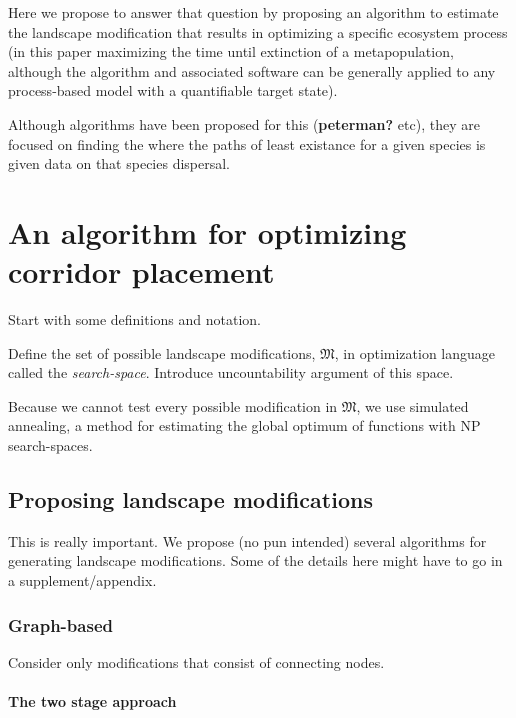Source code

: \documentclass[10pt,oneside]{article}
\begin{document}
Here we propose to answer that question by proposing an algorithm to
estimate the landscape modification that results in optimizing a
specific ecosystem process (in this paper maximizing the time until
extinction of a metapopulation, although the algorithm and associated
software can be generally applied to any process-based model with a
quantifiable target state).

Although algorithms have been proposed for this (\textbf{peterman?}
etc), they are focused on finding the where the paths of least existance
for a given species is given data on that species dispersal.

\hypertarget{an-algorithm-for-optimizing-corridor-placement}{%
\section{An algorithm for optimizing corridor
placement}\label{an-algorithm-for-optimizing-corridor-placement}}

Start with some definitions and notation.

Define the set of possible landscape modifications, \(\mathfrak{M}\), in
optimization language called the \emph{search-space}. Introduce
uncountability argument of this space.

Because we cannot test every possible modification in \(\mathfrak{M}\),
we use simulated annealing, a method for estimating the global optimum
of functions with NP search-spaces.

\hypertarget{proposing-landscape-modifications}{%
\subsection{Proposing landscape
modifications}\label{proposing-landscape-modifications}}

This is really important. We propose (no pun intended) several
algorithms for generating landscape modifications. Some of the details
here might have to go in a supplement/appendix.

\hypertarget{graph-based}{%
\subsubsection{Graph-based}\label{graph-based}}

Consider only modifications that consist of connecting nodes.

\hypertarget{the-two-stage-approach}{%
\paragraph{The two stage approach}\label{the-two-stage-approach}}
\end{document}
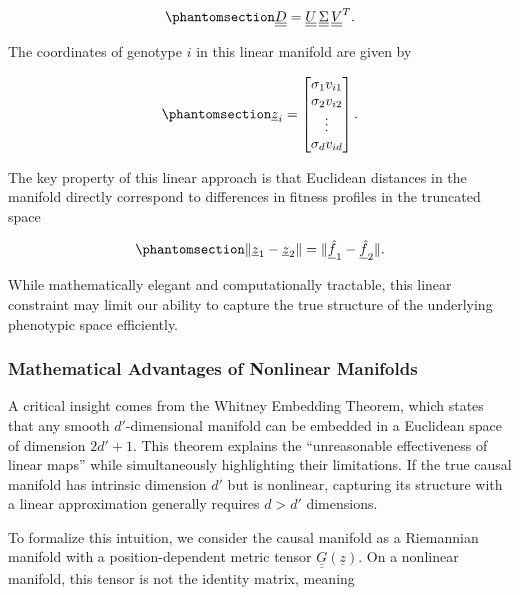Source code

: \documentclass[
]{scrartcl}
\begin{document}
\begin{refsection}
\begin{equation}\phantomsection\label{eq-svd}{
\underline{\underline{D}} = 
\underline{\underline{U}}\, 
\underline{\underline{\Sigma}}\, 
\underline{\underline{V}}^T.
}\end{equation}

The coordinates of genotype \(i\) in this linear manifold are given by

\begin{equation}\phantomsection\label{eq-linear-coords}{
\underline{z}_i = \left[\begin{matrix}
\sigma_1 v_{i1} \\
\sigma_2 v_{i2} \\
\vdots \\
\sigma_d v_{id}
\end{matrix}\right].
}\end{equation}

The key property of this linear approach is that Euclidean distances in
the manifold directly correspond to differences in fitness profiles in
the truncated space

\begin{equation}\phantomsection\label{eq-linear-distance}{
\|\underline{z}_1 - \underline{z}_2\| = 
\|\underline{\hat{f}}_1 - \underline{\hat{f}}_2\|.
}\end{equation}

While mathematically elegant and computationally tractable, this linear
constraint may limit our ability to capture the true structure of the
underlying phenotypic space efficiently.

\subsubsection{Mathematical Advantages of Nonlinear
Manifolds}\label{mathematical-advantages-of-nonlinear-manifolds}

A critical insight comes from the Whitney Embedding Theorem, which
states that any smooth \(d'\)-dimensional manifold can be embedded in a
Euclidean space of dimension \(2d' + 1\). This theorem explains the
``unreasonable effectiveness of linear maps'' while simultaneously
highlighting their limitations. If the true causal manifold has
intrinsic dimension \(d'\) but is nonlinear, capturing its structure
with a linear approximation generally requires \(d > d'\) dimensions.

To formalize this intuition, we consider the causal manifold as a
Riemannian manifold with a position-dependent metric tensor
\(\underline{\underline{G}}(\underline{z})\). On a nonlinear manifold,
this tensor is not the identity matrix, meaning


\end{refsection}
\end{document}
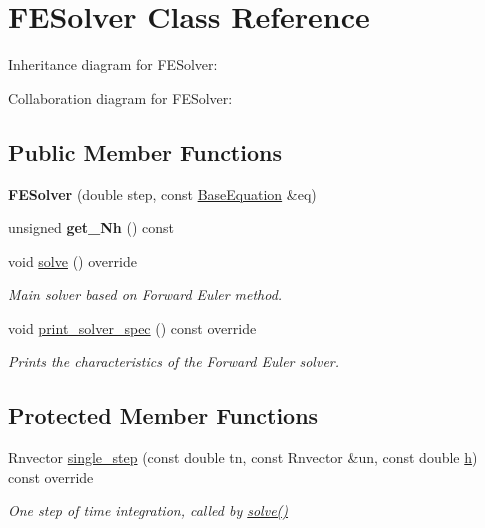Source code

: \hypertarget{classFESolver}{}\section{F\+E\+Solver Class Reference}
\label{classFESolver}


Inheritance diagram for F\+E\+Solver\+:


Collaboration diagram for F\+E\+Solver\+:
\subsection*{Public Member Functions}
\begin{DoxyCompactItemize}
\item 
\mbox{\label{classFESolver_adbd4e19eb5c39bdbced70671961bbc4d}} 
{\bfseries F\+E\+Solver} (double step, const \hyperlink{classBaseEquation}{Base\+Equation} \&eq)
\item 
\mbox{\label{classFESolver_a1b7bde8ef3e3e4650096e1d56ad3add1}} 
unsigned {\bfseries get\+\_\+\+Nh} () const
\item 
\mbox{\label{classFESolver_ac6ac17db7001191c7bb32c3e8ce74d55}} 
void \hyperlink{classFESolver_ac6ac17db7001191c7bb32c3e8ce74d55}{solve} () override
\begin{DoxyCompactList}\small\item\em Main solver based on Forward Euler method. \end{DoxyCompactList}\item 
\mbox{\label{classFESolver_a46f8b70e97141583f68c5dfeb79e80c8}} 
void \hyperlink{classFESolver_a46f8b70e97141583f68c5dfeb79e80c8}{print\+\_\+solver\+\_\+spec} () const override
\begin{DoxyCompactList}\small\item\em Prints the characteristics of the Forward Euler solver. \end{DoxyCompactList}\end{DoxyCompactItemize}
\subsection*{Protected Member Functions}
\begin{DoxyCompactItemize}
\item 
Rnvector \hyperlink{classFESolver_acb3624bbe9132b8ab2989fc97ac33d81}{single\+\_\+step} (const double tn, const Rnvector \&un, const double \hyperlink{classBaseSolver_a6dbedd1610b0979379e6acbb0a4093cd}{h}) const override
\begin{DoxyCompactList}\small\item\em One step of time integration, called by \hyperlink{classFESolver_ac6ac17db7001191c7bb32c3e8ce74d55}{solve()} \end{DoxyCompactList}\end{DoxyCompactItemize}
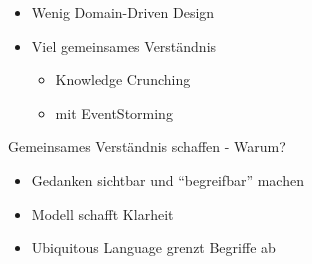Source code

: 
\begin{frame}[fragile]{}

\begin{itemize}
\item Wenig Domain-Driven Design
\item Viel gemeinsames Verständnis
\begin{itemize}
\item Knowledge Crunching
\item mit EventStorming
\end{itemize}

\end{itemize}

\end{frame}



\begin{frame}[fragile]{Gemeinsames Verständnis schaffen - Warum?}

\begin{itemize}
\item Gedanken sichtbar und ``begreifbar'' machen
\item Modell schafft Klarheit
\item Ubiquitous Language grenzt Begriffe ab
\end{itemize}

\end{frame}



\begin{frame}[fragile]{}


\end{frame}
+ + + +
A word-for-word copy of the records above is needed, pictures excluded.

## [THE COMPLETED TASK]
Source code

: \documentclass[10pt,oneside]{article}
\begin{document}
Here we propose to answer that question by proposing an algorithm to
estimate the landscape modification that results in optimizing a
specific ecosystem process (in this paper maximizing the time until
extinction of a metapopulation, although the algorithm and associated
software can be generally applied to any process-based model with a
quantifiable target state).

Although algorithms have been proposed for this (\textbf{peterman?}
etc), they are focused on finding the where the paths of least existance
for a given species is given data on that species dispersal.

\hypertarget{an-algorithm-for-optimizing-corridor-placement}{%
\section{An algorithm for optimizing corridor
placement}\label{an-algorithm-for-optimizing-corridor-placement}}

Start with some definitions and notation.

Define the set of possible landscape modifications, \(\mathfrak{M}\), in
optimization language called the \emph{search-space}. Introduce
uncountability argument of this space.

Because we cannot test every possible modification in \(\mathfrak{M}\),
we use simulated annealing, a method for estimating the global optimum
of functions with NP search-spaces.

\hypertarget{proposing-landscape-modifications}{%
\subsection{Proposing landscape
modifications}\label{proposing-landscape-modifications}}

This is really important. We propose (no pun intended) several
algorithms for generating landscape modifications. Some of the details
here might have to go in a supplement/appendix.

\hypertarget{graph-based}{%
\subsubsection{Graph-based}\label{graph-based}}

Consider only modifications that consist of connecting nodes.

\hypertarget{the-two-stage-approach}{%
\paragraph{The two stage approach}\label{the-two-stage-approach}}
\end{document}
Source code

: \documentclass[
]{scrartcl}
\begin{document}
\begin{refsection}
\begin{equation}\phantomsection\label{eq-svd}{
\underline{\underline{D}} = 
\underline{\underline{U}}\, 
\underline{\underline{\Sigma}}\, 
\underline{\underline{V}}^T.
}\end{equation}

The coordinates of genotype \(i\) in this linear manifold are given by

\begin{equation}\phantomsection\label{eq-linear-coords}{
\underline{z}_i = \left[\begin{matrix}
\sigma_1 v_{i1} \\
\sigma_2 v_{i2} \\
\vdots \\
\sigma_d v_{id}
\end{matrix}\right].
}\end{equation}

The key property of this linear approach is that Euclidean distances in
the manifold directly correspond to differences in fitness profiles in
the truncated space

\begin{equation}\phantomsection\label{eq-linear-distance}{
\|\underline{z}_1 - \underline{z}_2\| = 
\|\underline{\hat{f}}_1 - \underline{\hat{f}}_2\|.
}\end{equation}

While mathematically elegant and computationally tractable, this linear
constraint may limit our ability to capture the true structure of the
underlying phenotypic space efficiently.

\subsubsection{Mathematical Advantages of Nonlinear
Manifolds}\label{mathematical-advantages-of-nonlinear-manifolds}

A critical insight comes from the Whitney Embedding Theorem, which
states that any smooth \(d'\)-dimensional manifold can be embedded in a
Euclidean space of dimension \(2d' + 1\). This theorem explains the
``unreasonable effectiveness of linear maps'' while simultaneously
highlighting their limitations. If the true causal manifold has
intrinsic dimension \(d'\) but is nonlinear, capturing its structure
with a linear approximation generally requires \(d > d'\) dimensions.

To formalize this intuition, we consider the causal manifold as a
Riemannian manifold with a position-dependent metric tensor
\(\underline{\underline{G}}(\underline{z})\). On a nonlinear manifold,
this tensor is not the identity matrix, meaning


\end{refsection}
\end{document}
Source code

: \hypertarget{classFESolver}{}\section{F\+E\+Solver Class Reference}
\label{classFESolver}


Inheritance diagram for F\+E\+Solver\+:


Collaboration diagram for F\+E\+Solver\+:
\subsection*{Public Member Functions}
\begin{DoxyCompactItemize}
\item 
\mbox{\label{classFESolver_adbd4e19eb5c39bdbced70671961bbc4d}} 
{\bfseries F\+E\+Solver} (double step, const \hyperlink{classBaseEquation}{Base\+Equation} \&eq)
\item 
\mbox{\label{classFESolver_a1b7bde8ef3e3e4650096e1d56ad3add1}} 
unsigned {\bfseries get\+\_\+\+Nh} () const
\item 
\mbox{\label{classFESolver_ac6ac17db7001191c7bb32c3e8ce74d55}} 
void \hyperlink{classFESolver_ac6ac17db7001191c7bb32c3e8ce74d55}{solve} () override
\begin{DoxyCompactList}\small\item\em Main solver based on Forward Euler method. \end{DoxyCompactList}\item 
\mbox{\label{classFESolver_a46f8b70e97141583f68c5dfeb79e80c8}} 
void \hyperlink{classFESolver_a46f8b70e97141583f68c5dfeb79e80c8}{print\+\_\+solver\+\_\+spec} () const override
\begin{DoxyCompactList}\small\item\em Prints the characteristics of the Forward Euler solver. \end{DoxyCompactList}\end{DoxyCompactItemize}
\subsection*{Protected Member Functions}
\begin{DoxyCompactItemize}
\item 
Rnvector \hyperlink{classFESolver_acb3624bbe9132b8ab2989fc97ac33d81}{single\+\_\+step} (const double tn, const Rnvector \&un, const double \hyperlink{classBaseSolver_a6dbedd1610b0979379e6acbb0a4093cd}{h}) const override
\begin{DoxyCompactList}\small\item\em One step of time integration, called by \hyperlink{classFESolver_ac6ac17db7001191c7bb32c3e8ce74d55}{solve()} \end{DoxyCompactList}\end{DoxyCompactItemize}
Source code

: 
\begin{frame}[fragile]{}

\begin{itemize}
\item Wenig Domain-Driven Design
\item Viel gemeinsames Verständnis
\begin{itemize}
\item Knowledge Crunching
\item mit EventStorming
\end{itemize}

\end{itemize}

\end{frame}



\begin{frame}[fragile]{Gemeinsames Verständnis schaffen - Warum?}

\begin{itemize}
\item Gedanken sichtbar und ``begreifbar'' machen
\item Modell schafft Klarheit
\item Ubiquitous Language grenzt Begriffe ab
\end{itemize}

\end{frame}



\begin{frame}[fragile]{}


\end{frame}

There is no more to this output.